Shawn Faison is a man of few words. But put a microphone in his hands, a thumping bass line and a funky guitar lick behind him, and Faison opens to the world.
Faison is a 20-year-old Concord resident with autism that limits his verbal communication skills. He loves any kind of music and there is no limit to his expression when the tunes play.
On Oct. 17, Faison performed with a band from his music school at the annual Walk Now for Autism Speaks at zMax Dragway. It was meaningful for Faison and his family, who have witnessed his personality open up in the last year since he started taking to the stage.
“I’m very proud of him for having the courage to get in front of an audience and perform,” said his mother, Pamela Faison. “I’m honored he was asked to sing and that he can show his abilities. He’s living with (autism) but it doesn’t stop him from what he likes to do.”
A fan of jazz, classic and new rock, rap, and R&B, Faison’s instrument of choice is the drums. Pressed to answer if he likes country music too, Faison snapped back quickly.
“Not even close,” he said.
Faison is a big fan of the hard-rock band Korn but he’s quick to point out that some of his favorite songs are from rock ‘n’ roll’s golden era: Little Richard’s “Tutti Frutti” and “Surfin’ U.S.A.” by The Beach Boys.
I’m very proud of him for having the courage to get in front of an audience and perform.
Pamela Faison, Shawn’s mother
Faison’s affinity for music and his potential to play it was first recognized by one of his teachers when his family lived in Georgia. His interest in music continued as he grew older and his family (including father Shawn Sr. and older brother Kenneth) moved to Concord a few years ago.
A 2013 graduate of Mount Pleasant High School, Faison has taken some general education classes at Rowan Cabarrus Community College. Naturally, some of his favorite classes have been chorus and history of rock ‘n’ roll.
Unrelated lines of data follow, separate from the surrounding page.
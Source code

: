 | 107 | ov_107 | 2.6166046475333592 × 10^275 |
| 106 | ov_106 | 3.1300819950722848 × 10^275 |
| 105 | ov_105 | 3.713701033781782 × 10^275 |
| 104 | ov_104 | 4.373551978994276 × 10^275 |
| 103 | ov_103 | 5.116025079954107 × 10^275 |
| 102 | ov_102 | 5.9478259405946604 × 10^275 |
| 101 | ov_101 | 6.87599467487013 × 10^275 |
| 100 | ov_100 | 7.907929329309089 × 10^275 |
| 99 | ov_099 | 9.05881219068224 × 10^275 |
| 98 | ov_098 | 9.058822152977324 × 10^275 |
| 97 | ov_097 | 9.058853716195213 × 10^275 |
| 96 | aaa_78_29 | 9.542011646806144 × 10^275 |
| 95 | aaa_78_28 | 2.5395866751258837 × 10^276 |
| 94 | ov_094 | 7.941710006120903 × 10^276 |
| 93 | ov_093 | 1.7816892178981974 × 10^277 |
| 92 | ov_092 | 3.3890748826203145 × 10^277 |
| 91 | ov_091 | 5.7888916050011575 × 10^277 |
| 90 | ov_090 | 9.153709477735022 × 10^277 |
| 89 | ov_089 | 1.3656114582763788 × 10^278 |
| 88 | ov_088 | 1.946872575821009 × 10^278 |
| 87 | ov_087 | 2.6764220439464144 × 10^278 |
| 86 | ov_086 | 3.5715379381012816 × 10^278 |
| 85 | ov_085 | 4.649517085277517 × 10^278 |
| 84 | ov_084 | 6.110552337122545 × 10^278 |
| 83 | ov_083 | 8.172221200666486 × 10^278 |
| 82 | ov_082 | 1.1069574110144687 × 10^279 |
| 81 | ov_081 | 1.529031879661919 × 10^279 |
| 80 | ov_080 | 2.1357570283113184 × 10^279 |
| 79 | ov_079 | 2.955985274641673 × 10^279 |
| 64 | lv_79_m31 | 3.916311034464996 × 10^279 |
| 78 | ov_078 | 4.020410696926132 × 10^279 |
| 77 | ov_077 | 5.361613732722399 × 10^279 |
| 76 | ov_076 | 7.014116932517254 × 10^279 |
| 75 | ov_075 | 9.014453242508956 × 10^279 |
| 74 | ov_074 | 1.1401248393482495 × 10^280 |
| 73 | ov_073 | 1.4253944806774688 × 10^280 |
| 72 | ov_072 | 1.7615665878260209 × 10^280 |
About a year ago, his mom and dad enrolled him at Rock University, a performance-band-based music school near Charlotte Motor Speedway. Owned and operated by Harrisburg residents Kevin and Karen Corzine, Rock University encourages students to quickly ascend from classroom lessons to playing in one of its bands.
Its most advanced group is the Road Show Band, which plays at eateries and at festivals such as the Cabarrus County Fair and the Auto Show at Charlotte Motor Speedway. The band, which usually features about six to eight players, occasionally performs at charitable events and has a relationship with the Kids First of the Carolinas organization, which helps kids and families in need.
Rock University made arrangements to perform at this year’s 13th annual Walk Now for Autism Speaks charity event through one of the organization’s volunteers, Michelle Hitchcock, whose 9-year-old daughter Jordan is a Rock University student. Jordan’s brother Anderson has autism, so as the Road Show Band prepared for the charity walk, it became a no-brainer for Jordan and Faison to play with them.
“Shawn is a really good player, drummer and singer,” said Road Show bass player and drummer Sam Ocheltree, a Cox Mill High junior. “He seems like he really has a drive and a passion for what he does. If he struggles with a part, we try to help him.”
With Faison and Jordan sharing lead vocals, the Road Show band rehearsed the recently mega-popular “Uptown Funk” song by Mark Ronson and Bruno Mars and its equally funkadelic ’70s hit “Love Rollercoaster” by Ohio Players.
Faison took to the stage at the Walk Now for Autism Speaks event sporting a concert T-shirt for the ’70s rock band Styx. He kicked off his set by shouting to the small crowd, “Put your hands up,” and clapping.
Her son performing at an event to promote awareness for people with autism was an eye opener for Pamela Faison. She pledged to become more involved with Autism Speaks.
Unless it changes its name to Autism Sings.